/Pydantic Monty

Hack Monty 2: a $10,000 bounty to break our Python sandbox

4 mins

Round 1 of our Pydantic Monty bounty lasted less than 48 hours before someone broke out. We've patched the bug, re-audited the unsafe code around it, and we'd like you to have another go. This time for twice the money, and not on our own.

If you missed it: the first Hack Monty ran in April 2026 with a $5,000 bounty. The numbers were quite good:

  • ~1.5 million POST requests to the Hack Monty API
  • ~650 unique IP addresses
  • 65 submissions to the bounty form

Two people earned bounties:

  • Owen Kwan from Veria Labs took the full $5,000 with a remote code execution that exfiltrated the SECRET environment variable.
  • Stanislav Fort from AISLE found a weakness in Hack Monty's virtual filesystem - not enough to read the secret, but enough that we paid out a supplementary $300.

The RCE was a use-after-free triggered via list.sort and a missing GC root. If you want the gory details, David Hewitt wrote a full postmortem - it's worth reading before you start round 2.

Since round 1 we've:

  • Patched the underlying vulnerability in Monty v0.0.16 by extending the GC's root set to cover every object the relevant unsafe code depended on.
  • Re-audited the (small) set of unsafe blocks in Monty.
  • Hardened Hack Monty's virtual filesystem against the patterns Stanislav reported.

We're not claiming Monty is now bug-free. We expect minor logical bugs to keep turning up, and one and a half million requests doesn't exhaustively cover the attack surface. But the only way to find out what we missed is to put Monty back in front of you.

We're not the only team using Monty for safe AI code execution. For round 2 both Prefect and Hugging Face are sponsoring the bounty prize with us.

Prefect makes FastMCP. We're co-sponsoring Hack Monty because FastMCP 3.1's CodeMode — which lets agents discover and chain tools in Python instead of burning context on full catalogs — runs on Pydantic's Monty by default. We chose Monty because it's lightweight and runs embedded: no extra infrastructure, microsecond startup. Embedded also means a sandbox escape is a host compromise. Funding half of round 2's bounty is the cheapest way to get serious researchers pressure-testing it.

At Hugging Face we’re building the infrastructure for your agents. We use the fast, embeddable code execution sandbox from Pydantic Monty to simply - and safely - run model generated code in our MCP Server. We’re funding the Round 2 bounty to promote researching and solving security issues in the foundational components of the future.
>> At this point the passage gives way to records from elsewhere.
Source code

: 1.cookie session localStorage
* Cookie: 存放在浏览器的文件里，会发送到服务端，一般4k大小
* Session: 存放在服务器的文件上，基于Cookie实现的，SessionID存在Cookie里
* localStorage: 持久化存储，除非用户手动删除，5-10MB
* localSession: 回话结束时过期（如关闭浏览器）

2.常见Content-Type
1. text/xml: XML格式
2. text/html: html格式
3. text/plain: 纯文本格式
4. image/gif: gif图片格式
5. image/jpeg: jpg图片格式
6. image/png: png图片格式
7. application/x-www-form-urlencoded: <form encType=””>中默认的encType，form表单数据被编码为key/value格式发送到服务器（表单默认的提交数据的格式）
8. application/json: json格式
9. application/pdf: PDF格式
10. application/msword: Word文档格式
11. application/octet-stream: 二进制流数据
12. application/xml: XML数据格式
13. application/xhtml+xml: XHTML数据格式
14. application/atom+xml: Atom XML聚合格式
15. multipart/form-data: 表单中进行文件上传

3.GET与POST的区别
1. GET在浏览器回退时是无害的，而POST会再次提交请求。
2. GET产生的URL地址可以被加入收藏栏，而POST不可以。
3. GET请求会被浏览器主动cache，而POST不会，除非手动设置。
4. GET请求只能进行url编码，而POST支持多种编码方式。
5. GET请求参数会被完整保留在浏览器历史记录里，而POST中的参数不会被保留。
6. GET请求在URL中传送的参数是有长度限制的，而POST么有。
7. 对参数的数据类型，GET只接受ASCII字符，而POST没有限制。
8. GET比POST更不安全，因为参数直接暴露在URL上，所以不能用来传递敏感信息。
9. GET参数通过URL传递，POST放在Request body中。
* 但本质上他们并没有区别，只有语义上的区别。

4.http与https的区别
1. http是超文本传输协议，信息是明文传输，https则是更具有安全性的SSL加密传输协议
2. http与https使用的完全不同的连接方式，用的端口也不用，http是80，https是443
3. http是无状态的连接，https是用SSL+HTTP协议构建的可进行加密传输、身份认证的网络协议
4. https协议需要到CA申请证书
Short version: Monty is a minimal Python interpreter, written in Rust, that applications can use to run AI generated code right on the host. It starts from nothing and only exposes the functions you explicitly hand it - the opposite of the usual "container with a blacklist" approach. Startup is measured in microseconds, not seconds, and it can snapshot mid-execution so the host can resolve an external call and resume later.

If you want the longer version:

The honeypot still lives at hackmonty.com.

You can POST Python code to /run/ and it'll be run on the server with no sandbox beyond Monty itself.

curl -X POST https://hackmonty.com/run/ \
  -H 'content-type: application/json' \
  -d '{"code": "print(1 + 1)"}'

You should try to read either /app/secret.txt or the SECRET environment variable.

The full request/response schemas live in the Swagger docs and Redoc docs.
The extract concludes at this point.